In the 7th District, anchored by Chesterfield and Henrico counties, Democratic challenger Abigail Spanberger defeated two-termer Dave Brat, the face of the anti-Establishment revolt that brought down House Republican Majority Leader Eric Cantor in a 2014 primary. A Spanberger victory signals a sweeping shift in the district’s representation over four years — from Main Street Republican to insurrectionist Republican, to center-left Democrat.
On Virginia’s Atlantic coast, in the 2nd District, Elaine Luria beat freshman Republican Scott Taylor, harnessing a robust minority vote in such cities as Hampton and Norfolk and surging ahead in Taylor’s hometown, Virginia Beach, where this year’s prized voters — affluent, well-educated women who dislike President Donald Trump — are abundant.
Spanberger and Luria got a lift from Kaine — as did Jennifer Wexton in defeating Republican Barbara Comstock in the 10th District in Northern Virginia. Comstock, having run against Trump in 2016 and surviving a Clinton wave, could not separate herself from a president with an approval rating here of about 35 percent.

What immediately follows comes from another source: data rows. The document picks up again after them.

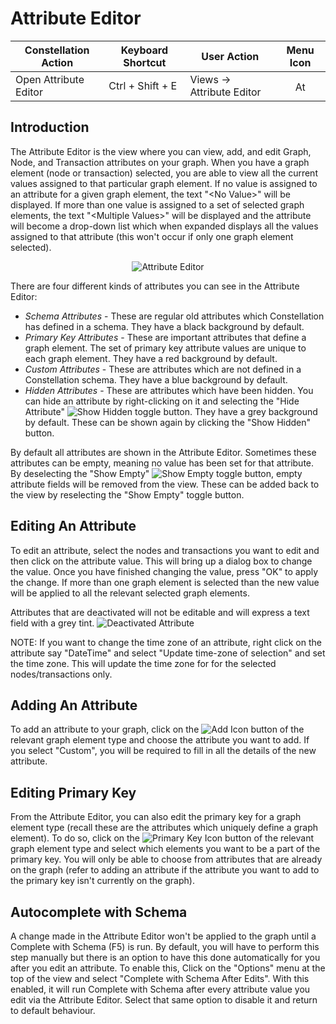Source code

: # Attribute Editor

<table class="table table-striped">
<thead>
<tr class="header">
<th>Constellation Action</th>
<th>Keyboard Shortcut</th>
<th>User Action</th>
<th style="text-align: center;">Menu Icon</th>
</tr>
</thead>
<tbody>
<tr class="odd">
<td>Open Attribute Editor</td>
<td>Ctrl + Shift + E</td>
<td>Views -&gt; Attribute Editor</td>
<td style="text-align: center;"><img src="../ext/docs/CoreAttributeEditorView/src/au/gov/asd/tac/constellation/views/attributeeditor/resources/attribute_editor.png" width="16" height="16" alt="Attribute Editor Icon" /></td>
</tr>
</tbody>
</table>

## Introduction

The Attribute Editor is the view where you can view, add, and edit
Graph, Node, and Transaction attributes on your graph. When you have a
graph element (node or transaction) selected, you are able to view all
the current values assigned to that particular graph element. If no
value is assigned to an attribute for a given graph element, the text
"&lt;No Value&gt;" will be displayed. If more than one value is assigned to a
set of selected graph elements, the text "&lt;Multiple Values&gt;" will be
displayed and the attribute will become a drop-down list which when
expanded displays all the values assigned to that attribute (this won't
occur if only one graph element selected).

<div style="text-align: center">
<img src="../ext/docs/CoreAttributeEditorView/src/au/gov/asd/tac/constellation/views/attributeeditor/resources/AttributeEditor.png" alt="Attribute
Editor" />
</div>

There are four different kinds of attributes you can see in the
Attribute Editor:

-   *Schema Attributes* - These are regular old attributes which
    Constellation has defined in a schema. They have a black background
    by default.
-   *Primary Key Attributes* - These are important attributes that
    define a graph element. The set of primary key attribute values are
    unique to each graph element. They have a red background by default.
-   *Custom Attributes* - These are attributes which are not defined in
    a Constellation schema. They have a blue background by default.
-   *Hidden Attributes* - These are attributes which have been hidden.
    You can hide an attribute by right-clicking on it and selecting the
    "Hide Attribute" <img src="../ext/docs/CoreAttributeEditorView/src/au/gov/asd/tac/constellation/views/attributeeditor/resources/ShowHidden.png" alt="Show Hidden" /> 
    toggle button. They have a grey background by default. These can
    be shown again by clicking the "Show Hidden" button.

By default all attributes are shown in the Attribute Editor. Sometimes these 
attributes can be empty, meaning no value has been set for that attribute. By 
deselecting the "Show Empty" <img src="../ext/docs/CoreAttributeEditorView/src/au/gov/asd/tac/constellation/views/attributeeditor/resources/ShowEmpty.png" alt="Show Empty" />
toggle button, empty attribute fields will be removed from the view. 
These can be added back to the view by reselecting the "Show Empty" toggle button.

## Editing An Attribute

To edit an attribute, select the nodes and transactions you want to edit
and then click on the attribute value. This will bring up a dialog box to change the value. Once you
have finished changing the value, press "OK" to apply the change. If
more than one graph element is selected than the new value will be
applied to all the relevant selected graph elements.

Attributes that are deactivated will not be editable and will express a text field with a grey tint. 
<img src="../ext/docs/CoreAttributeEditorView/src/au/gov/asd/tac/constellation/views/attributeeditor/resources/AttributeEditorDeactivatedIndicator.png" alt="Deactivated Attribute" />

NOTE: If you want to change the time zone of an attribute, right click
on the attribute say "DateTime" and select "Update time-zone of
selection" and set the time zone. This will update the time zone for for
the selected nodes/transactions only.

## Adding An Attribute

To add an attribute to your graph, click on the <img src="../ext/docs/CoreAttributeEditorView/src/au/gov/asd/tac/constellation/views/attributeeditor/resources/AttributeEditorAdd.png" alt="Add
Icon" />
button of the relevant graph element type and choose the attribute you
want to add. If you select "Custom", you will be required to fill in all
the details of the new attribute.

## Editing Primary Key

From the Attribute Editor, you can also edit the primary key for a graph
element type (recall these are the attributes which uniquely define a
graph element). To do so, click on the <img src="../ext/docs/CoreAttributeEditorView/src/au/gov/asd/tac/constellation/views/attributeeditor/resources/AttributeEditorKey.png" alt="Primary Key
Icon" />
button of the relevant graph element type and select which elements you
want to be a part of the primary key. You will only be able to choose
from attributes that are already on the graph (refer to adding an
attribute if the attribute you want to add to the primary key isn't
currently on the graph).

## Autocomplete with Schema

A change made in the Attribute Editor won't be applied to the graph
until a Complete with Schema (F5) is run. By default, you will have to
perform this step manually but there is an option to have this done
automatically for you after you edit an attribute. To enable this, Click
on the "Options" menu at the top of the view and select "Complete with
Schema After Edits". With this enabled, it will run Complete with Schema
after every attribute value you edit via the Attribute Editor. Select
that same option to disable it and return to default behaviour.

The Spanberger, Wexton and Luria victories pushed the Democrats’ numbers in the state’s House delegation to seven, giving them a majority for the first time in a decade. Before the 2016 election, Democrats held only three seats to the Republicans’ eight.
For Kaine, his nearly 16-percentage-point win over Stewart is a redemption, of sorts, for his national defeat two years ago as Hillary Clinton’s vice presidential running mate. In this Clinton-carried state — the only one in the South that she won — Kaine easily dispatched Stewart, a Trump devotee who attempted to run against Kaine as Trump did Clinton: by belittling his opponent with tart invective, some of which was untrue.

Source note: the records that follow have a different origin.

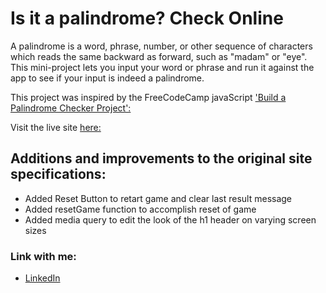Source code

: # Is it a palindrome? Check Online

A palindrome is a word, phrase, number, or other sequence of characters which reads the same backward as forward, such as "madam" or "eye". This mini-project lets you input your word or phrase and run it against the app to see if your input is indeed a palindrome.

This project was inspired by the FreeCodeCamp javaScript ['Build a Palindrome Checker Project':](https://www.freecodecamp.org/learn/javascript-algorithms-and-data-structures-v8/#build-a-palindrome-checker-project)

Visit the live site [here:](https://ericjonesdev.github.io/palindrome-checker/)

## Additions and improvements to the original site specifications:
-   Added Reset Button to retart game and clear last result message
-   Added resetGame function to accomplish reset of game
-   Added media query to edit the look of the h1 header on varying screen sizes

### Link with me:
-  [LinkedIn](https://www.linkedin.com/in/ericnathanieljones/)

The new map sketched out by Kaine included victories in the Washington exurb of Stafford County, home of former House of Delegates Speaker Bill Howell, a Republican, and rural counties including Fluvanna; Nelson, seat of an anti-pipeline movement; Montgomery, an increasingly reliable Democratic locality; and sparsely populated counties in the eastern Tidewater. He also was competitive in the usually Republican rural northwest and Southside.
Stewart’s loss — his third for statewide office, following defeats for the GOP nominations for lieutenant governor and governor in 2013 and 2017, respectively — likely eliminates him as a force in the Republican Party, which closes the 2018 campaign with a dilemma: Find a message that registers in the Democratic-dominated suburbs without alienating its core vote of older, conservative white males, many of whom live in the countryside.
Illustrative of the scale of Stewart’s defeat — and the challenge facing Republicans — was the result in his home, Prince William County, where he serves on the local governing body, the board of supervisors. Kaine’s majority there was nearly 2-to-1, a reflection of the county’s dramatic change from a heavily white, thinly populated rural fringe of Washington to a teeming, majority-minority commuter suburb.
Stewart had been an early voice for a crackdown on the county’s booming immigrant population, blaming it for a spike in crime and a spiral in the cost of local services. But in a locality where most of its residents are black, brown and yellow — and speak foreign languages — Stewart’s nativist themes fell on few accepting ears, except in rural Virginia, already beset by the loss of such traditional industries as manufacturing to overseas competitors.